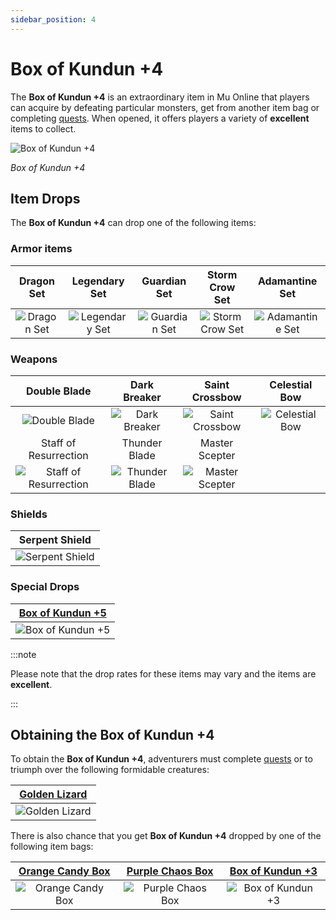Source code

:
 ```yaml
---
sidebar_position: 4
---
```


# Box of Kundun +4

The **Box of Kundun +4** is an extraordinary item in Mu Online that players can acquire by defeating particular monsters, get from another item bag or completing [quests](/gameplay-systems/quest-system). When opened, it offers players a variety of **excellent** items to collect.

![Box of Kundun +4](/img/items/item-bags/bok-4.png)

_Box of Kundun +4_

## Item Drops

The **Box of Kundun +4** can drop one of the following items:

### Armor items

|                   Dragon Set                   |                    Legendary Set                     |                    Guardian Set                    |                     Storm Crow Set                     |                     Adamantine Set                     |
| :--------------------------------------------: | :--------------------------------------------------: | :------------------------------------------------: | :----------------------------------------------------: | :----------------------------------------------------: |
| ![Dragon Set](/img/items/armors/dk/dragon.png) | ![Legendary Set](/img/items/armors/dw/legendary.png) | ![Guardian Set](/img/items/armors/fe/guardian.png) | ![Storm Crow Set](/img/items/armors/mg/storm-crow.png) | ![Adamantine Set](/img/items/armors/dl/adamantine.png) |

### Weapons

|                             Double Blade                              |                     Dark Breaker                      |                      Saint Crossbow                       |                    Celestial Bow                    |
| :-------------------------------------------------------------------: | :---------------------------------------------------: | :-------------------------------------------------------: | :-------------------------------------------------: |
|          ![Double Blade](/img/items/swords/double-blade.png)          |  ![Dark Breaker](/img/items/swords/dark-breaker.png)  |   ![Saint Crossbow](/img/items/bows/saint-crossbow.png)   | ![Celestial Bow](/img/items/bows/celestial-bow.png) |
|                         Staff of Resurrection                         |                     Thunder Blade                     |                      Master Scepter                       |
| ![Staff of Resurrection](/img/items/staffs/staff-of-ressurection.png) | ![Thunder Blade](/img/items/swords/thunder-blade.png) | ![Master Scepter](/img/items/scepters/master-scepter.png) |

### Shields

|                      Serpent Shield                      |
| :------------------------------------------------------: |
| ![Serpent Shield](/img/items/shields/serpent-shield.png) |

### Special Drops

| [Box of Kundun +5](/items/item-bags/exc/box-of-kundun/bok-5) |
| :----------------------------------------------------------: |
|     ![Box of Kundun +5](/img/items/item-bags/bok-5.png)      |

:::note

Please note that the drop rates for these items may vary and the items are **excellent**.

:::

## Obtaining the Box of Kundun +4

To obtain the **Box of Kundun +4**, adventurers must complete [quests](/gameplay-systems/quest-system) or to triumph over the following formidable creatures:

| [Golden Lizard](/special-monsters/invasions/golden-dragon) |
| :--------------------------------------------------------: |
| ![Golden Lizard](/img/monsters/special/golden/lizard.jpg)  |

There is also chance that you get **Box of Kundun +4** dropped by one of the following item bags:

|   [Orange Candy Box](/items/item-bags/misc/orange-candy-box)   |   [Purple Chaos Box](/items/item-bags/misc/purple-chaos-box)   | [Box of Kundun +3](/items/item-bags/exc/box-of-kundun/bok-3) |
| :------------------------------------------------------------: | :------------------------------------------------------------: | :----------------------------------------------------------: |
| ![Orange Candy Box](/img/items/item-bags/orange-candy-box.png) | ![Purple Chaos Box](/img/items/item-bags/purple-chaos-box.png) |     ![Box of Kundun +3](/img/items/item-bags/bok-3.png)      |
______
[WHAT IS EXPECTED]: In the records above, locate the line that contains "There is also". Repeat it and every line after it, exactly, and nothing else.

[THE ANSWER]:
There is also chance that you get **Box of Kundun +4** dropped by one of the following item bags:

|   [Orange Candy Box](/items/item-bags/misc/orange-candy-box)   |   [Purple Chaos Box](/items/item-bags/misc/purple-chaos-box)   | [Box of Kundun +3](/items/item-bags/exc/box-of-kundun/bok-3) |
| :------------------------------------------------------------: | :------------------------------------------------------------: | :----------------------------------------------------------: |
| ![Orange Candy Box](/img/items/item-bags/orange-candy-box.png) | ![Purple Chaos Box](/img/items/item-bags/purple-chaos-box.png) |     ![Box of Kundun +3](/img/items/item-bags/bok-3.png)      |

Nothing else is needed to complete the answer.